During a visit last month to Washington, D.C., where he preached at a White, House Christmas service attended by President and Mrs. Nixon, Vice-President and Mrs. Ford, Senator Edward Kennedy, and other dignitaries, evangelist Billy Graham met with the editorial staff of Christianity Today. The time was spent in a candid discussion of the Watergate affair and Graham's association with President Nixon. The following is an edited distillation of that discussion.
What was your reaction when you received the invitation to speak at the White House?
I was in Switzerland attending an administrative committee meeting of the International Congress on World Evangelization when Mrs. Nixon called. She asked if I would come and hold a Christmas service on December 16. Naturally, I realized the delicacy of such a visit in the present "Watergate" climate. However, I recognized also the responsibility of such a service and the opportunity to present the gospel of Christ within a Christmas context to a distinguished audience. I have said for many years that I will go anywhere to preach the gospel, whether to the Vatican, the Kremlin, or the White House, if there are no strings on what I am to say. I have never had to submit the manuscript to the White House or get anybody's approval. I have never informed any President of what I was going to say ahead of time. They all have known that when I come I intend to preach the gospel. If Senator McGovern had been elected President and had invited me to preach, I would gladly have gone. I am first and foremost a servant of Jesus Christ. My first allegiance is not to America but to "the Kingdom of God."
How do you answer those who say this implies a kind of benediction on everything that happens at the White House?
That view is ridiculous. Twenty years ago we called such thinking "McCarthyism"—guilt by association. This was the accusation of the Pharisees against Jesus, that he spent time with "publicans and sinners." Through the years I have stated publicly that I do not agree with all that any administration does. I certainly did not agree with everything that President Johnson did, and I was at the White House as often under Johnson as under Nixon. I preached before Johnson more than I have preached before Nixon and had longer and more frequent conversations with him. But I did not agree with everything Johnson did. I publicly stated so on several occasions. On one of those occasions, I think he was irritated with me, but he soon got over it. Since then, I have tried to make it a point, which I am sure is obscured and blurred, that I go to the White House to preach the gospel and that my preaching visits have absolutely nothing to do with the current political situation. It is quite obvious that I do not agree with everything the Nixon administration does.
Do you think Watergate and its related events were illegal and unethical?
Absolutely. I can make no excuses for Watergate. The actual break-in was a criminal act, and some of the things that surround Watergate, too, were not only unethical but criminal. I condemn it and I deplore it. It has hurt America.

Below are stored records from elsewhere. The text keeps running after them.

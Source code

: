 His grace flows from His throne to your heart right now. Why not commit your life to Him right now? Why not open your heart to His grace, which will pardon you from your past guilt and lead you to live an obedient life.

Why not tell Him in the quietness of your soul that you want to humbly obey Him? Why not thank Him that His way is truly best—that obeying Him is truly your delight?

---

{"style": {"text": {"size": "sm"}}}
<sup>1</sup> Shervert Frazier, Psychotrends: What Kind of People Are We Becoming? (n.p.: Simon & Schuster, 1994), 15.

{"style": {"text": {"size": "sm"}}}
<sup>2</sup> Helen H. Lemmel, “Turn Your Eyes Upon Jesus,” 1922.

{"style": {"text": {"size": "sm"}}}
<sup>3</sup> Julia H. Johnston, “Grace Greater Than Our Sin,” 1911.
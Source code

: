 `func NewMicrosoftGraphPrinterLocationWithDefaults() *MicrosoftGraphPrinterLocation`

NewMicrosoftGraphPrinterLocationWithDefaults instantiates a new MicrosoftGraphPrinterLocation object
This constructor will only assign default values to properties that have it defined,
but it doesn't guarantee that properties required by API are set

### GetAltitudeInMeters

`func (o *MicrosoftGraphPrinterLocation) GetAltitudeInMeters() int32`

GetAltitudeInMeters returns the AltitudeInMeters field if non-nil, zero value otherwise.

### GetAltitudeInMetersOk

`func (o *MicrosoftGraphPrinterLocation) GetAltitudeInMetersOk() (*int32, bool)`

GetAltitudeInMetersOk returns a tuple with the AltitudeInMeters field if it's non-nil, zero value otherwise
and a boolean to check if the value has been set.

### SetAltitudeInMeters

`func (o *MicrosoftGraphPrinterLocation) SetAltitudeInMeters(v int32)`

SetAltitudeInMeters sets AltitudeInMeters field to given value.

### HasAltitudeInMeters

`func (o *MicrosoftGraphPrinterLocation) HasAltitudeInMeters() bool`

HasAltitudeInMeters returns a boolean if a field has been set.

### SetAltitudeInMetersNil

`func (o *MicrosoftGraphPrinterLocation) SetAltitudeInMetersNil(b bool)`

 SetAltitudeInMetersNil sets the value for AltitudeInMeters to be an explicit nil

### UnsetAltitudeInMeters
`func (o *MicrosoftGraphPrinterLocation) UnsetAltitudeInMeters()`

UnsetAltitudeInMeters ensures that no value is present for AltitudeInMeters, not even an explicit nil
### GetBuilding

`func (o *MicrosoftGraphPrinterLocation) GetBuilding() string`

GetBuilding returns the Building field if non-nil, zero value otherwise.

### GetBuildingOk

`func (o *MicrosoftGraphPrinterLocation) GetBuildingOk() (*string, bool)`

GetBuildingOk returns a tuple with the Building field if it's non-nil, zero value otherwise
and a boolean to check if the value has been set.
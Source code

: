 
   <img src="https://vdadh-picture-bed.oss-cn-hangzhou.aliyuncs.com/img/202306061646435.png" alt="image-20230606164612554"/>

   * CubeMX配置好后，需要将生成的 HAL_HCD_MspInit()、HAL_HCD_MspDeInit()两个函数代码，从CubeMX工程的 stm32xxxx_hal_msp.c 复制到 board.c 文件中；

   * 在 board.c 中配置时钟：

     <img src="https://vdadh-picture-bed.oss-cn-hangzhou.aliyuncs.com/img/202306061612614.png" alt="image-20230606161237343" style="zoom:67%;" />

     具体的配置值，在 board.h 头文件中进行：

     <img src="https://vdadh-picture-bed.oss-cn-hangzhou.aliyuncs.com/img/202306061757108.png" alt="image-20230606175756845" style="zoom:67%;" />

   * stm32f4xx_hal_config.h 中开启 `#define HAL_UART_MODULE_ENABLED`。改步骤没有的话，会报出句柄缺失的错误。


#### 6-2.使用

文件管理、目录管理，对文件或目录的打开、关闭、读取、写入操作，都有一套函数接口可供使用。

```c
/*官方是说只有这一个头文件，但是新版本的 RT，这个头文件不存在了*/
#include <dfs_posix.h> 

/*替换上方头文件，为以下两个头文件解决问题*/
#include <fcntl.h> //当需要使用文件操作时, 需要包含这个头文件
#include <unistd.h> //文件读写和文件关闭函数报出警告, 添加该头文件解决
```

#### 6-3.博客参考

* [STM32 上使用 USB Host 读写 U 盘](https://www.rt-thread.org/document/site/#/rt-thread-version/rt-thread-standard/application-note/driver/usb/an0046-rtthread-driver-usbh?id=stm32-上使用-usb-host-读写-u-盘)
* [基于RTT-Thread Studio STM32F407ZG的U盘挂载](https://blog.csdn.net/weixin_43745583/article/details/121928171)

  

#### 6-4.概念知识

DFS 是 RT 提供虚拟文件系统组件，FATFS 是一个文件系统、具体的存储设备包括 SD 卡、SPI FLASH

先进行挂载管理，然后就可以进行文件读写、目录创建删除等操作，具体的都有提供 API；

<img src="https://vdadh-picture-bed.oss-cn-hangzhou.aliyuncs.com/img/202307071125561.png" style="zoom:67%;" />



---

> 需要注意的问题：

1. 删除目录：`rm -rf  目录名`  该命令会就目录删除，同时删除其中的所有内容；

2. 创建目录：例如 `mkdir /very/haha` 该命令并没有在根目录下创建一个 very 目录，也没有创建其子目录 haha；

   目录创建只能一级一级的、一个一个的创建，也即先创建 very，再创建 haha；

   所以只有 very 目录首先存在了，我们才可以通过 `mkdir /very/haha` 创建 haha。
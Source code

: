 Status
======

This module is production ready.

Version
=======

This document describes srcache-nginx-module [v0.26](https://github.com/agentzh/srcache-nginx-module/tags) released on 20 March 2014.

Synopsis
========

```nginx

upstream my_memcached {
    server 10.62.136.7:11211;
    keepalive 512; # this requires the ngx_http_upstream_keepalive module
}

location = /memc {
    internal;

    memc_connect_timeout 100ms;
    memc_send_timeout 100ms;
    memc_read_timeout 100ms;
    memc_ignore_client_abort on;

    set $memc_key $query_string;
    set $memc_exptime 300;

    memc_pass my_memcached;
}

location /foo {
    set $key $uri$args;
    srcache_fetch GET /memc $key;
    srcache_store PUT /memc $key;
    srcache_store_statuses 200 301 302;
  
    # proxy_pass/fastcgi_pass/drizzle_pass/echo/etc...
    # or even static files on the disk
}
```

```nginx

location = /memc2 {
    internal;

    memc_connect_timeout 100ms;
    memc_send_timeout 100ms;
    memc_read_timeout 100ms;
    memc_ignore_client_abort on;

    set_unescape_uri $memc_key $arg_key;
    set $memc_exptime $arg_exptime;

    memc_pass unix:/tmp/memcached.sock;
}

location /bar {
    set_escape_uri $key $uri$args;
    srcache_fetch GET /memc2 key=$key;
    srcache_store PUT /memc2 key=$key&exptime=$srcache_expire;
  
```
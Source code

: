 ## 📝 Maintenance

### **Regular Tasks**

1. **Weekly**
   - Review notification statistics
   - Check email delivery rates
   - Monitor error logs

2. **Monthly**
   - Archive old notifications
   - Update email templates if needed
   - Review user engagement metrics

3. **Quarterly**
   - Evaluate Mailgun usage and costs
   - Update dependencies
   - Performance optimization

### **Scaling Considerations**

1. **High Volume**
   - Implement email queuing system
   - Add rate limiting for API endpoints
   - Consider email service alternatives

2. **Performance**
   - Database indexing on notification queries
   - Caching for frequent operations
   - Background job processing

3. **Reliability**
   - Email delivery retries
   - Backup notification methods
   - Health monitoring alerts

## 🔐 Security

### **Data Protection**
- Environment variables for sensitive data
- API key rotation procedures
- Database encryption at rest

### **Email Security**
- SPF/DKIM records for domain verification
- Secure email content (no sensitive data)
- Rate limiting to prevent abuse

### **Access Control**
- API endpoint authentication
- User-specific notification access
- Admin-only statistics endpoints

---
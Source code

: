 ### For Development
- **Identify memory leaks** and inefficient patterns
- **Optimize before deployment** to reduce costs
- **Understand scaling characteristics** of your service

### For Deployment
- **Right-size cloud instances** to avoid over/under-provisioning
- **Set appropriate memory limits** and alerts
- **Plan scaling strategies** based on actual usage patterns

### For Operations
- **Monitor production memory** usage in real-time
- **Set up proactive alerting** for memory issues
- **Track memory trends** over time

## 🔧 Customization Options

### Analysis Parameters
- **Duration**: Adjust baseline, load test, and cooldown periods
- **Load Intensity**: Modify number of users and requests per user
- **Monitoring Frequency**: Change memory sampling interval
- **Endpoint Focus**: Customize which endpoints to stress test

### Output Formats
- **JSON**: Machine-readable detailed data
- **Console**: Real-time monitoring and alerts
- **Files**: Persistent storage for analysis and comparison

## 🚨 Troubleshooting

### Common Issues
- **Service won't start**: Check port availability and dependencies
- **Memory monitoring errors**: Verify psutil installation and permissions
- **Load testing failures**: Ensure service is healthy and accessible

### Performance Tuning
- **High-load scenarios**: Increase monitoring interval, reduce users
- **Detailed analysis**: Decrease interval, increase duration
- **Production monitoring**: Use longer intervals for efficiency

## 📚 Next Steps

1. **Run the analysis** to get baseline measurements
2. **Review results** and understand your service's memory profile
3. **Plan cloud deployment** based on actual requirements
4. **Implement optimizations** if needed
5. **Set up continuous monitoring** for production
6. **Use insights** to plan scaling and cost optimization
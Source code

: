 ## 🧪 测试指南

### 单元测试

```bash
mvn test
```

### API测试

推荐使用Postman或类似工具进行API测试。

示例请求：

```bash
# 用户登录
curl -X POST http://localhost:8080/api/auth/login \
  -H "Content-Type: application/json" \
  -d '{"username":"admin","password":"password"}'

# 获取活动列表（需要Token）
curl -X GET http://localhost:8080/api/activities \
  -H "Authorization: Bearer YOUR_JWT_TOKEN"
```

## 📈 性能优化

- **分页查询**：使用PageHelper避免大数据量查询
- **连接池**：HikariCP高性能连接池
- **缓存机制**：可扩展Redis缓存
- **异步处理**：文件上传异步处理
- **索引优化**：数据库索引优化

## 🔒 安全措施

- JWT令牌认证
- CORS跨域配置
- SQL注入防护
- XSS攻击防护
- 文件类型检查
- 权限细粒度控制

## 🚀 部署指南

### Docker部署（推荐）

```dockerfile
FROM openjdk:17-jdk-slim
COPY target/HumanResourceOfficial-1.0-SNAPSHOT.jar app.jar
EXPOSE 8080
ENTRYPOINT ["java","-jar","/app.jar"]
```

Some of our evangelical friends wonder why you don't go into the White House like a Nathan and censure the President publicly in these services. What's your response?
Let's remember that I am not a "Nathan." David was the leader of "the people of God," and it was a totally different situation than today's secularistic America. A better comparison would be with ancient Rome and Paul's relationship with Caesar. Also, when a pastor has in his congregation a mayor or a governor who may be in some difficulty, he doesn't point this man out publicly from the pulpit. He tries to encourage and help him and to lead him. Perhaps in private he will advise him on the moral and spiritual implications of the situation, but I don't think the average clergyman in the pulpit would take advantage of such a situation and point to this man and say publicly, "You ought to do thus and so."